Records for this task
+++

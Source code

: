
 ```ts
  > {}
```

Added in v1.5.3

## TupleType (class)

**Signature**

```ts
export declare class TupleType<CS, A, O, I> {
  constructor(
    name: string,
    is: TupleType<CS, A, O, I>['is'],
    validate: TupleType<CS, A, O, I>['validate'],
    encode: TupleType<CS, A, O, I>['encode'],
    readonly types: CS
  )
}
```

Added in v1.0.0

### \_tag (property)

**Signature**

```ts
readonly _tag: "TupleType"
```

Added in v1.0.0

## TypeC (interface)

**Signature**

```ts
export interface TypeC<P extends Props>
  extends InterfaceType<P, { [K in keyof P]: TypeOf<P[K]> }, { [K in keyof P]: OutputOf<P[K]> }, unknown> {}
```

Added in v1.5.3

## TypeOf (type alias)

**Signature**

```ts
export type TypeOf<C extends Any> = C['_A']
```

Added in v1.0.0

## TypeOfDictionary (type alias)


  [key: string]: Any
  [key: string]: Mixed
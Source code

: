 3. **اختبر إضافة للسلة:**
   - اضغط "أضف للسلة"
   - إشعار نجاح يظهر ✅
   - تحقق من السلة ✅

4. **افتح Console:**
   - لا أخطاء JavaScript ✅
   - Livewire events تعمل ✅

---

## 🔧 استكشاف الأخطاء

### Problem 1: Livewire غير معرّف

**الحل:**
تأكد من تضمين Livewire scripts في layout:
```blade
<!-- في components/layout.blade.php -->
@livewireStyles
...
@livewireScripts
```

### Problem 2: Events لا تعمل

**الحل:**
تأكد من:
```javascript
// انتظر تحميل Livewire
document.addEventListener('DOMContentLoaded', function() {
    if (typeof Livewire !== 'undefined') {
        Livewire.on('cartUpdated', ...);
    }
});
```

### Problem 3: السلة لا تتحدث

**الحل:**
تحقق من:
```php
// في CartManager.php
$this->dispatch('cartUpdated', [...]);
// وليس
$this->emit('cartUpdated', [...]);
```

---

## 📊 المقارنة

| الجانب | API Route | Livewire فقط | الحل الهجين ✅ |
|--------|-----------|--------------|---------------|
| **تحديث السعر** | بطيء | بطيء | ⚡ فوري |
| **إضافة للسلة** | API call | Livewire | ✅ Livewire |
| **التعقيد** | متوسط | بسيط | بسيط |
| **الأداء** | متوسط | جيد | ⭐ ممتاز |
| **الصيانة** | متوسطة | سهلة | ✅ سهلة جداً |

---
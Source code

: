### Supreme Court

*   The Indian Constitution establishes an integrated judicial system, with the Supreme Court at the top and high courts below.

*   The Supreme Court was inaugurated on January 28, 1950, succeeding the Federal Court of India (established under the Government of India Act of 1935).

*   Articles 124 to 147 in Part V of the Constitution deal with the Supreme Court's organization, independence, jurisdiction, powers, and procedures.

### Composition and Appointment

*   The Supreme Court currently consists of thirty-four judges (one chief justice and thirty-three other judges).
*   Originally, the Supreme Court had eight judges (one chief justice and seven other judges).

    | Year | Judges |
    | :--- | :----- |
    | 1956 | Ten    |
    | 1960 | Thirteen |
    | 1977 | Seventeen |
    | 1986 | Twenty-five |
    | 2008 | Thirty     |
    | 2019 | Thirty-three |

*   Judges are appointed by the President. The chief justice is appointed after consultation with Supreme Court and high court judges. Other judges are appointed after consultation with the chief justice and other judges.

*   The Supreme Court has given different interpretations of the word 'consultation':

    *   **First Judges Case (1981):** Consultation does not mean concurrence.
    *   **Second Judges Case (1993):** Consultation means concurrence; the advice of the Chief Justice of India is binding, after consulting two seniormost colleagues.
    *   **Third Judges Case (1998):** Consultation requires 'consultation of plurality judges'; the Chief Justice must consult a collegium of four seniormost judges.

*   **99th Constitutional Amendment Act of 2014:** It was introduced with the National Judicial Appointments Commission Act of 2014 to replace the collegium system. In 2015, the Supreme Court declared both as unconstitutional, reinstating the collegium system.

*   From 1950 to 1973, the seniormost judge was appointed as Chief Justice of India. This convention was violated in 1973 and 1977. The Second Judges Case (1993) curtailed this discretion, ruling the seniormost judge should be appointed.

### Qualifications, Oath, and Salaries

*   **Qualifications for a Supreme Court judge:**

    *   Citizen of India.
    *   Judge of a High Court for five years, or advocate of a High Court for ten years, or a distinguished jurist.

+++

Exercise brief
Your task is to set down again, exactly, every line from the beginning of the listing through the line with "- لا أخطاء JavaScript ✅".

Response area
Source code

:
 ```ts
  > {}
```

Added in v1.5.3

## TupleType (class)

**Signature**

```ts
export declare class TupleType<CS, A, O, I> {
  constructor(
    name: string,
    is: TupleType<CS, A, O, I>['is'],
    validate: TupleType<CS, A, O, I>['validate'],
    encode: TupleType<CS, A, O, I>['encode'],
    readonly types: CS
  )
}
```

Added in v1.0.0

### \_tag (property)

**Signature**

```ts
readonly _tag: "TupleType"
```

Added in v1.0.0

## TypeC (interface)

**Signature**

```ts
export interface TypeC<P extends Props>
  extends InterfaceType<P, { [K in keyof P]: TypeOf<P[K]> }, { [K in keyof P]: OutputOf<P[K]> }, unknown> {}
```

Added in v1.5.3

## TypeOf (type alias)

**Signature**

```ts
export type TypeOf<C extends Any> = C['_A']
```

Added in v1.0.0

## TypeOfDictionary (type alias)


  [key: string]: Any
  [key: string]: Mixed
Source code

: 3. **اختبر إضافة للسلة:**
   - اضغط "أضف للسلة"
   - إشعار نجاح يظهر ✅
   - تحقق من السلة ✅

4. **افتح Console:**
   - لا أخطاء JavaScript ✅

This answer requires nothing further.